I’ve been going through a bit of an existential crisis lately. Turning 31, still struggling to find anything employment wise, fighting (literally physically fighting) with my family at what seems like every turn, and getting a lot of hate on this blog as of late has been causing me a lot of worry. My thin skin is shining through and it’s just crossed this barrier beyond stress to a point in which I’ve been genuinely struggling to make it through the day.
I’m really having a hard time. I’ve felt like I’ve been drowning. Slowly. Little by little. Day after day.
I’ve been living off my credit card. And, as that gets closer and closer to my limit, I get more and more afraid about what the next few months are going to entail. Last night, out of nowhere, like the Knight in Shining Armour that he is, Knight sent me money. Just because. I can’t even begin to say how much of a weight it lifted off my shoulders. It’s not that I needed the money, or that I’d ever ask him for it. It’s almost as if he just kind of… knew.

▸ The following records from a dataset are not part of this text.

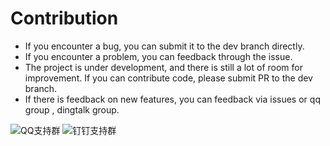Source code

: # Contribution

- If you encounter a bug, you can submit it to the dev branch directly.
- If you encounter a problem, you can feedback through the issue.
- The project is under development, and there is still a lot of room for improvement. If you can contribute code, please submit PR to the dev branch.
- If there is feedback on new features, you can feedback via issues or qq group , dingtalk group.

![QQ支持群](./docs/qq.png)
![钉钉支持群](./docs/dd.png)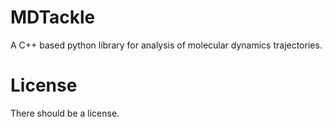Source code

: # MDTackle
A C++ based python library for analysis of molecular dynamics trajectories.
# License
There should be a license.
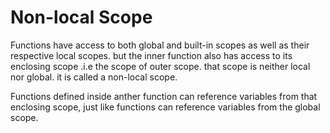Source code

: # Non-local Scope

Functions have access to both global and built-in scopes as well as their respective local scopes. but the inner function also has access to its enclosing scope .i.e the scope of outer scope. that scope is neither local nor global. it is called a non-local scope.

Functions defined inside anther function can reference variables from that enclosing scope, just like functions can reference variables from the global scope.
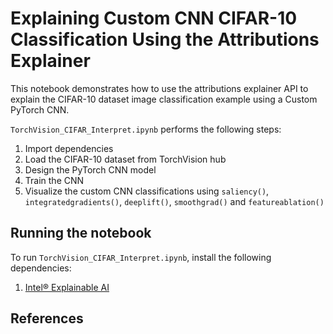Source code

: # Explaining Custom CNN CIFAR-10 Classification Using the Attributions Explainer 
This notebook demonstrates how to use the attributions explainer API to explain the CIFAR-10 dataset image classification example using a Custom PyTorch CNN. 

`TorchVision_CIFAR_Interpret.ipynb` performs the following steps:
1. Import dependencies
2. Load the CIFAR-10 dataset from TorchVision hub
3. Design the PyTorch CNN model
4. Train the CNN
5. Visualize the custom CNN classifications using `saliency()`, `integratedgradients()`, `deeplift()`, `smoothgrad()` and `featureablation()`

## Running the notebook

To run `TorchVision_CIFAR_Interpret.ipynb`, install the following dependencies:
1. [Intel® Explainable AI](https://github.com/IntelAI/intel-xai-tools)

## References
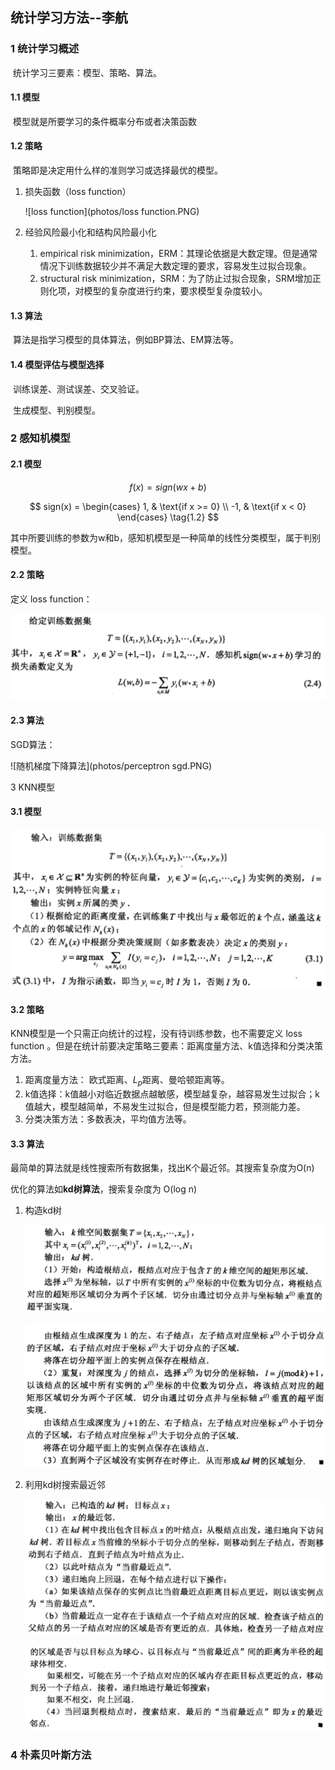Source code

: ## 统计学习方法--李航

### 1  统计学习概述

​	统计学习三要素：模型、策略、算法。

#### 1.1 模型

​	模型就是所要学习的条件概率分布或者决策函数

#### 1.2 策略

​	策略即是决定用什么样的准则学习或选择最优的模型。 

1. 损失函数（loss function）

   ![loss function](photos/loss function.PNG)

2. 经验风险最小化和结构风险最小化

   1. empirical risk minimization，ERM：其理论依据是大数定理。但是通常情况下训练数据较少并不满足大数定理的要求，容易发生过拟合现象。
   2. structural risk minimization，SRM：为了防止过拟合现象，SRM增加正则化项，对模型的复杂度进行约束，要求模型复杂度较小。

#### 1.3 算法

​	算法是指学习模型的具体算法，例如BP算法、EM算法等。

#### 1.4 模型评估与模型选择

​	训练误差、测试误差、交叉验证。

​	生成模型、判别模型。



### 2  感知机模型

#### 2.1 模型 

$$
f(x) = sign(wx + b) \tag{1.1}
$$

$$
sign(x) = \begin{cases} 
		1,  & \text{if x >= 0} \\
		-1, & \text{if x < 0} 
		\end{cases} \tag{1.2}
$$

​	其中所要训练的参数为w和b，感知机模型是一种简单的线性分类模型，属于判别模型。

#### 2.2 策略

定义 loss function：

![感知机模型亏损函数](photos/perceptron.PNG)

#### 2.3 算法

SGD算法：

![随机梯度下降算法](photos/perceptron sgd.PNG)



3  KNN模型

#### 3.1 模型

![KNN模型](photos/knn.PNG)

#### 3.2 策略

KNN模型是一个只需正向统计的过程，没有待训练参数，也不需要定义 loss function 。但是在统计前要决定策略三要素：距离度量方法、k值选择和分类决策方法。

1. 距离度量方法： 欧式距离、$L_p$距离、曼哈顿距离等。
2. k值选择：k值越小对临近数据点越敏感，模型越复杂，越容易发生过拟合；k值越大，模型越简单，不易发生过拟合，但是模型能力若，预测能力差。
3. 分类决策方法：多数表决，平均值方法等。

#### 3.3 算法

最简单的算法就是线性搜索所有数据集，找出K个最近邻。其搜索复杂度为O(n)

优化的算法如**kd树算法**，搜索复杂度为 O(log n)

1. 构造kd树

   ![构造kd树](photos/kdt1.PNG)

   ![构造kd树](photos/kdt2.PNG)

2. 利用kd树搜索最近邻

   ![kd树搜索](photos/kdt3.png)

   ![利用kd树搜索](photos/kdt4.png)



### 4 朴素贝叶斯方法





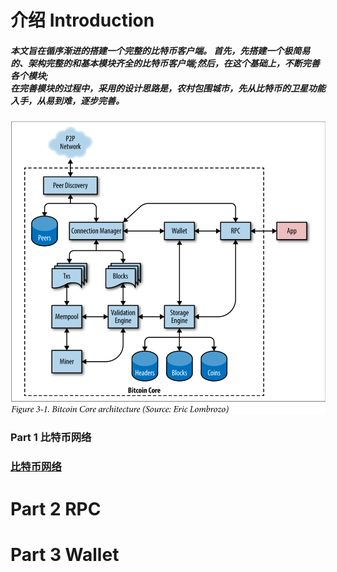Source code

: 
<p align="center"> <h1> 介绍 Introduction</h1>

  <h5>本文旨在循序渐进的搭建一个完整的比特币客户端。 首先，先搭建一个极简易的、架构完整的和基本模块齐全的比特币客户端;然后，在这个基础上，不断完善各个模块;
  <br/>
  在完善模块的过程中，采用的设计思路是，农村包围城市，先从比特币的卫星功能入手，从易到难，逐步完善。</h5>

<img src="https://github.com/iblockchains/bitcoin/blob/master/img/002-Bitcoin%20Core%20architecture.png" alt="比特币架构图">

<h3> Part 1 比特币网络 <h3>
  
  <a href="https://github.com/iblockchains/bitcoin/blob/master/doc/part-1-bitcoin%20network.md">比特币网络</a>


# Part 2 RPC

# Part 3 Wallet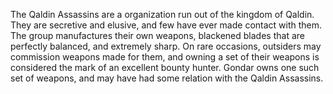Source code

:The Qaldin Assassins are a organization run out of the kingdom of Qaldin. They are secretive and elusive, and few have ever made contact with them. The group manufactures their own weapons, blackened blades that are perfectly balanced, and extremely sharp. On rare occasions, outsiders may commission weapons made for them, and owning a set of their weapons is considered the mark of an excellent bounty hunter. Gondar owns one such set of weapons, and may have had some relation with the Qaldin Assassins.
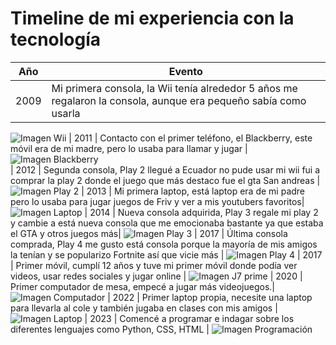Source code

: 
# Timeline de mi experiencia con la tecnología

| Año   | Evento                                 |
|-------|----------------------------------------|
| 2009  | Mi primera consola, la Wii tenía alrededor 5 años me regalaron la consola, aunque era pequeño sabía como usarla |
![Imagen Wii](https://upload.wikimedia.org/wikipedia/commons/thumb/8/83/Wii_console.png/1200px-Wii_console.png)
| 2011  | Contacto con el primer teléfono, el Blackberry, este móvil era de mi madre, pero lo usaba para llamar y jugar |
![Imagen Blackberry](https://upload.wikimedia.org/wikipedia/commons/thumb/0/06/BlackBerry_8820%2C_BlackBerry_Bold_9900_and_BlackBerry_Classic.jpg/640px-BlackBerry_8820%2C_BlackBerry_Bold_9900_and_BlackBerry_Classic.jpg)     
| 2012  | Segunda consola, Play 2 llegué a Ecuador no pude usar mi wii fui a comprar la play 2 donde el juego que más destaco fue el gta San andreas |
![Imagen Play 2](https://i.ytimg.com/vi/Wd5Pyyr7nc8/hq720.jpg?sqp=-oaymwEhCK4FEIIDSFryq4qpAxMIARUAAAAAGAElAADIQj0AgKJD&rs=AOn4CLCTQ5On14wxT0wwzEBCN9bHhruBzg)
| 2013  | Mi primera laptop, está laptop era de mi padre pero lo usaba para jugar juegos de Friv y ver a mis youtubers favoritos|
![Imagen Laptop](https://http2.mlstatic.com/D_NQ_NP_912378-MLM77192853407_062024-O.webp)
| 2014  | Nueva consola adquirida, Play 3 regale mi play 2 y cambie a está nueva consola que me emocionaba bastante ya que estaba el GTA y otros juegos más|
![Imagen Play 3](https://encrypted-tbn0.gstatic.com/images?q=tbn:ANd9GcRm5vb8boyyzCRuHpIWm69dZKezGLDNtMW9pA&s)
| 2017  | Última consola comprada, Play 4 me gusto está consola porque la mayoría de mis amigos la tenían y se popularizo Fortnite así que vicie más |
![Imagen Play 4](https://m.media-amazon.com/images/I/81kWdfvs9lL.jpg)
| 2017  | Primer móvil, cumplí 12 años y tuve mi primer móvil donde podía ver videos, usar redes sociales y jugar online |
![Imagen J7 prime](https://i.blogs.es/194c2e/j7-prime-2/450_1000.webp)
| 2020  | Primer computador de mesa, empecé a jugar más videojuegos.|
![Imagen Computador](https://linarojasblog.wordpress.com/wp-content/uploads/2016/05/deimag-1.jpg)
| 2022  | Primer laptop propia, necesite una laptop para llevarla al cole y también jugaba en clases con mis amigos |
![Imagen Laptop](https://www.hp.com/es-es/shop/Html/Merch/Images/c08154840_1750x1285.jpg)
| 2023  | Comencé a programar e indagar sobre los diferentes lenguajes como Python, CSS, HTML |
![Imagen Programación](https://static.swhosting.com/blog/wp-content/uploads/2024/04/12463_destacada_es.webp)


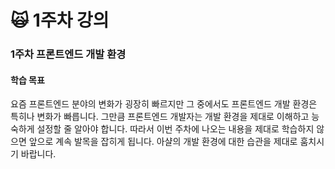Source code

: # 🙀 1주차 강의

### 1주차 프론트엔드 개발 환경

#### 학습 목표

요즘 프론트엔드 분야의 변화가 굉장히 빠르지만 그 중에서도 프론트엔드 개발 환경은 특히나 변화가 빠릅니다. 그만큼 프론트엔드 개발자는 개발 환경을 제대로 이해하고 능숙하게 설정할 줄 알아야 합니다. 따라서 이번 주차에 나오는 내용을 제대로 학습하지 않으면 앞으로 계속 발목을 잡히게 됩니다. 아샬의 개발 환경에 대한 습관을 제대로 훔치시기 바랍니다.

To me, it wasn’t the fact that he sent me money, it’s the fact that he knew. He knew I needed someone to extend a hand.
I’m trying to hold it together. I really am. I’m just having a harder time lately. People tell me it is because I’m coming up on a year of unemployment and I’m afraid to reach that date, though I shouldn’t be because it’s an arbitrary date… nothing more than a date on a Calendar.
I have thin skin, an anxious mind and a restless heart.
And honestly, it’s moments like last night that I remember he’s the one who’s been with me through it all. The one who’s supported me, the one who’s encouraged me, the one who’s made me feel like this awkward in-between stage of my life won’t last forever and that I will get through this. I’m so thankful for that.
I hope that everyone gets the opportunity to have a Knight in their life.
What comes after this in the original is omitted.